## On the on-line data mean/variance computation

April 08, 2021

Sometimes it is not possible to compute the mean and variance on the whole dataset; in machine learning you often need to normalize data that cannot fit in RAM. To compute mean and standard deviation on chunked data, we need some adapted formulas.

### The problem

Our dataset in composed on chunks \(c_k,\ k=1,\dots\); each chunk is made up of elements \(a_i^{(k)},\ i=1,\dots,n^{(k)}\) (note we do not assume all chunks to have the same length). Our goal is to compute the mean and variance of all the elements \(a_i^{(k)},\ i=1,\dots,n^{(k)};k=1,\dots,T\), where \(T\) is the last chunk received. However, we cannot directly compute the mean and variance on the elements \(a_i^{(k)}\) as they cannot reside in memory at the same time.

### Basic fomulas

Given an ordered set \(a_1,\dots,a_n\) we define:

- the sample mean, \(\bar{a} = \frac{\sum_i^n a_i}{n}\)
- the sample variance, \(\hat{a} = \frac{\sum_i^n (a_i-\bar{a})^2}{n-1}\)

We note that: \(\hat{a} = \frac{\sum_i^n a_i^2 -\sum_i^n2a_i\bar{a}+\sum_i^n\bar{a}^2}{n-1} = \frac{\sum_i^n a_i^2 -2n\bar{a}^2+n\bar{a}^2}{n-1} = \frac{\sum_i^n a_i^2}{n-1} -\frac{n\bar{a}^2}{n-1}\)

### Statistics composition

Given two ordered sets, \(a_1,\dots,a_n\) with statistics \(\bar{a},\hat{a}\), and \(b_1,\dots,b_m\) with statistics \(\bar{b},\hat{b}\) we have that:

- the combined set has mean \(\bar{c} = \frac{\sum_i^n a_i + \sum_j^m b_j}{n+m}\)
- the combined set has variance \(\hat{c} = \frac{\sum_i^n a_i^2 + \sum_j^m b_j^2}{n+m-1} - \frac{(n+m)\bar{c}^2}{n+m-1}\)

It follows that:

\[\bar{c} = \frac{n\bar{a} + m\bar{b}}{n+m}\]Being \(\sum_i^n a_i^2 = (n-1)\hat{a} + n\bar{a}^2\),

\[\hat{c} = \frac{(n-1)\hat{a}+n\bar{a}^2+(m-1)\hat{b}+m\bar{b}^2}{n+m-1} - \frac{(n+m)\bar{c}^2}{n+m-1}\]### The solution

Given our chunks \(c_k\) coming in order, we can apply the formulas from the previous section to keep up-to-date mean \(\mu\) and variance \(v\) of our entire dataset.

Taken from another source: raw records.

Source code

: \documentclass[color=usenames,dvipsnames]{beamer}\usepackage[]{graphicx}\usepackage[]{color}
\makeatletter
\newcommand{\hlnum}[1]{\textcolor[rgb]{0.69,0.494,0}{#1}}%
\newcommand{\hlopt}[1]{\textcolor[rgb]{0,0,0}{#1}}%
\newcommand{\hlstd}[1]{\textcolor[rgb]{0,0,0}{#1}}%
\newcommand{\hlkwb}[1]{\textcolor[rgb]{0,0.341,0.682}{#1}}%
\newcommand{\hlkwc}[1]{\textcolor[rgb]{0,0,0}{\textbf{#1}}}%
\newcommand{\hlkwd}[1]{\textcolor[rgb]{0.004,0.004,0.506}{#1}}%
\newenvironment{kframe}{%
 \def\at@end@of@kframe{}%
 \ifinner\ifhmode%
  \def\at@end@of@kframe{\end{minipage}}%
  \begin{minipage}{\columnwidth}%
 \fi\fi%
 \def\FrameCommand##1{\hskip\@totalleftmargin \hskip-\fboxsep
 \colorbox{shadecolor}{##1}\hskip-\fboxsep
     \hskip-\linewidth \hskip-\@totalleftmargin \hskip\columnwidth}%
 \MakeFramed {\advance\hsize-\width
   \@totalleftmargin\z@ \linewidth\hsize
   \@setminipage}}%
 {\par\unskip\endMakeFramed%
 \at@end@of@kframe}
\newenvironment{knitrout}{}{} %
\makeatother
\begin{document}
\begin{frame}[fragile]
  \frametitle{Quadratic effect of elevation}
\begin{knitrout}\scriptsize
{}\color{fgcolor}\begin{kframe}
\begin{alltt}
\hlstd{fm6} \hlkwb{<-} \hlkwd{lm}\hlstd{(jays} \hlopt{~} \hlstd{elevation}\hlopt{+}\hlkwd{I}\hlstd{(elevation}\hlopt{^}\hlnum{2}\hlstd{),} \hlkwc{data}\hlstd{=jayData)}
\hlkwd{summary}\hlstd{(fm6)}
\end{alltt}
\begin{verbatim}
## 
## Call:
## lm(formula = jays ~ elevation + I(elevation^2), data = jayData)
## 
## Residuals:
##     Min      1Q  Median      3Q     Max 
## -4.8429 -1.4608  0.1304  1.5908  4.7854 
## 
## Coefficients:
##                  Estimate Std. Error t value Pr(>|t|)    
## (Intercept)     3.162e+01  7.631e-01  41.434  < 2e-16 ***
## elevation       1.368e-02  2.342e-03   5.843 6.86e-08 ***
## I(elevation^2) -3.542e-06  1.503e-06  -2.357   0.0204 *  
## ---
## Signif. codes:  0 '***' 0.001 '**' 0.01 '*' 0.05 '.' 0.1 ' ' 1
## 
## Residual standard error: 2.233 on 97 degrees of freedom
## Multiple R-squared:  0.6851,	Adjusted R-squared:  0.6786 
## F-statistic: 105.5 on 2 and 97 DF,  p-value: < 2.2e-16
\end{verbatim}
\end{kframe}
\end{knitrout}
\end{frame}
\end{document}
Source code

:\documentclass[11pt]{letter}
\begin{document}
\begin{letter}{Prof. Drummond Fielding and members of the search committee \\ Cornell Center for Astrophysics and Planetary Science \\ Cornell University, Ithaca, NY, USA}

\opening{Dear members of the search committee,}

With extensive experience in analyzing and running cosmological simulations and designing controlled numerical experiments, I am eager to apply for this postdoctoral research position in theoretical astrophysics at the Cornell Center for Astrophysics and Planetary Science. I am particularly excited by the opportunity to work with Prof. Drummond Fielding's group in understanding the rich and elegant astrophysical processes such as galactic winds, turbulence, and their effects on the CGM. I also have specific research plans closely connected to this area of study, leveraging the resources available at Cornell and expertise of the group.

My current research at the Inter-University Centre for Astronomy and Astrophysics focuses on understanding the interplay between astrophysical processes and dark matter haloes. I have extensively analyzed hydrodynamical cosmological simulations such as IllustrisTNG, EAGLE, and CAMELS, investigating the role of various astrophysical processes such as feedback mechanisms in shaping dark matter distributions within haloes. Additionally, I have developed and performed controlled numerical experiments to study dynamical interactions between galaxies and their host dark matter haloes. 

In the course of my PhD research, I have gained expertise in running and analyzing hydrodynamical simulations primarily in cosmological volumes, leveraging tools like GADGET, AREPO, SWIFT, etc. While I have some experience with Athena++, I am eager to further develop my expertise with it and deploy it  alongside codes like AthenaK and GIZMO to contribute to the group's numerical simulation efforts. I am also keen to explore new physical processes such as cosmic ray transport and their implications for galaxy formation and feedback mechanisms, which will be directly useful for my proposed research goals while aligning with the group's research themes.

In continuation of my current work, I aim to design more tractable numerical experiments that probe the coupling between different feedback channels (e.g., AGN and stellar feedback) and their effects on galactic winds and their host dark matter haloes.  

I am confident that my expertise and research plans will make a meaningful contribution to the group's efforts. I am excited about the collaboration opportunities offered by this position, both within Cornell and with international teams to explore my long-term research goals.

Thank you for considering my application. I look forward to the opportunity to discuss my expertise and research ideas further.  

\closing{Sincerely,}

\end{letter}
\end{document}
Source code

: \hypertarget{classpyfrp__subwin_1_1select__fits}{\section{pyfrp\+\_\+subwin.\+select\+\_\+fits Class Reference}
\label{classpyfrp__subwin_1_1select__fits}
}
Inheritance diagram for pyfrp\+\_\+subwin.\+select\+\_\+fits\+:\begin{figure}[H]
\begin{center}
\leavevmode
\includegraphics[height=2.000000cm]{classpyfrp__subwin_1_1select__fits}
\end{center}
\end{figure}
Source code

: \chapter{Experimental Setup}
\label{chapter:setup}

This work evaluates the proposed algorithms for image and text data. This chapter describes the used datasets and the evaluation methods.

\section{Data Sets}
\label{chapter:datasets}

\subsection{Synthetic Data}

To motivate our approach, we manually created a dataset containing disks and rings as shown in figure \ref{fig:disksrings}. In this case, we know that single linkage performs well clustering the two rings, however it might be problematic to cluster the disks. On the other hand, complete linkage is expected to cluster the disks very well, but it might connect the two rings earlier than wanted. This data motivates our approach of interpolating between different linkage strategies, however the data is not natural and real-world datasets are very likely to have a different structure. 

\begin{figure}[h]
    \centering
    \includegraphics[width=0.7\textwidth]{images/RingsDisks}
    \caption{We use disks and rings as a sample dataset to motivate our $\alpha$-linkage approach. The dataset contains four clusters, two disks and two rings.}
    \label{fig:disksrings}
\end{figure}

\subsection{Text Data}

First we compute \(\mu,v\) on \(c_1\). When we receive/load \(c_2\) we compute its mean and variance, \(\bar{c}_2,\hat{c}_2\), and we use the composition formulas, combining \(\mu,v\) with \(\bar{c}_2,\hat{c}_2\), and saving the results in \(\mu,v\). When we receive/load \(c_3\) we repeat,… and so on.